Tuesday, April 21, 2009

"It is Written"

To preface this analytical section, I must say that I am a proponent of the belief that “everything happens for a reason”. Unbeknownst to me at the time of my choosing this story –there were really no more stories left on the sign up sheet—this story would be meant for me, or I for it (still debating this question). Without going into serious detail (which I will leave for my presentation of this story), it will suffice to say that personal experience and spelling the word ‘b-o-r-d-e-r-e-d’ in scrabble the other night have connected my to this story more than I had initially believed it would. I would argue that while this story is about physical borders, the metaphor of borders, and how they function in our homelands and lives, “Borders” is about making connections and conclusions about what it means to be “in between” homelands. Through the narrator and his family, as well as through the experiences with the border patrol, we are exposed to the difficulties, stereotypes, choices etc. that accompany (Native American/Indians, in this case) people whenever they travel within or between homelands.
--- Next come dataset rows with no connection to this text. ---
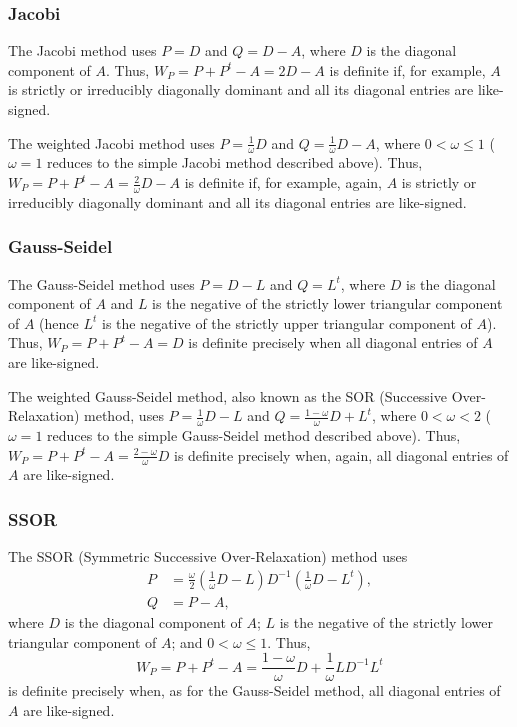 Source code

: \documentclass{article}
\begin{document}
\subsubsection{Jacobi}

The Jacobi method uses $P = D$ and $Q = D - A$, where $D$ is the diagonal component of $A$. Thus, $W_P = P + P^t - A = 2 D - A$ is definite if, for example, $A$ is strictly or irreducibly diagonally dominant and all its diagonal entries are like-signed.

The weighted Jacobi method uses $P = \frac{1}{\omega} D$ and $Q = \frac{1}{\omega} D - A$, where $0 < \omega \leq 1$ ($\omega = 1$ reduces to the simple Jacobi method described above). Thus, $W_P = P + P^t - A = \frac{2}{\omega} D - A$ is definite if, for example, again, $A$ is strictly or irreducibly diagonally dominant and all its diagonal entries are like-signed.

\subsubsection{Gauss-Seidel}

The Gauss-Seidel method uses $P = D - L$ and $Q = L^t$, where $D$ is the diagonal component of $A$ and $L$ is the negative of the strictly lower triangular component of $A$ (hence $L^t$ is the negative of the strictly upper triangular component of $A$). Thus, $W_P = P + P^t - A = D$ is definite precisely when all diagonal entries of $A$ are like-signed.

The weighted Gauss-Seidel method, also known as the SOR (Successive Over-Relaxation) method, uses $P = \frac{1}{\omega} D - L$ and $Q = \frac{1 - \omega}{\omega} D + L^t$, where $0 < \omega < 2$ ($\omega = 1$ reduces to the simple Gauss-Seidel method described above). Thus, $W_P = P + P^t - A = \frac{2 - \omega}{\omega} D$ is definite precisely when, again, all diagonal entries of $A$ are like-signed.

\subsubsection{SSOR}

The SSOR (Symmetric Successive Over-Relaxation) method uses
\begin{align*}
P & =  \frac{\omega}{2} \left( \frac{1}{\omega} D - L \right) D^{-1} \left( \frac{1}{\omega} D - L^t \right), \\
Q & = P - A,
\end{align*}
where $D$ is the diagonal component of $A$; $L$ is the negative of the strictly lower triangular component of $A$; and $0 < \omega \leq 1$. Thus,
\begin{equation*}
W_P = P + P^t - A = \frac{1 - \omega}{\omega} D + \frac{1}{\omega} L D^{-1} L^t
\end{equation*}
is definite precisely when, as for the Gauss-Seidel method, all diagonal entries of $A$ are like-signed.
\end{document}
When I first read this, I was confused about the encounters between the narrator and his mother with the border patrol –it was not that I didn’t know what was happening, but rather that the encounter simply ‘didn’t make sense to me’ in that kind of mind-puzzling way. The first encounter with the old border patrol guard, for example, confused me for quite some time; I found myself saying “didn’t he just ask them what their citizenship was the first time…and he’s asking them again?” Then, I figured that it must just be border ‘protocol’, and that the guard was simply doing his job by asking the family to “declare their citizenship” (139). But, after some (hopefully) careful reading, I noted that one of the guards asked if the family was from the “Canadian side or American side” (138). While initially this question made sense to me, upon further thought it struck me: “Aren’t Native Americans native to America?” What I mean is that, ‘doesn’t that mean that they do not, technically, have a ‘side’? My thought process was rewarded by the mother, who said that they came from “Blackfoot side” (every time she was asked, she gave the same answer: “Blackfoot”). Maybe it was pride; after all, even the narrator suggests that “it would have been easier if my mother had just said ‘Canadian’ and been done with it, but I could see she wasn’t going to do that” (137).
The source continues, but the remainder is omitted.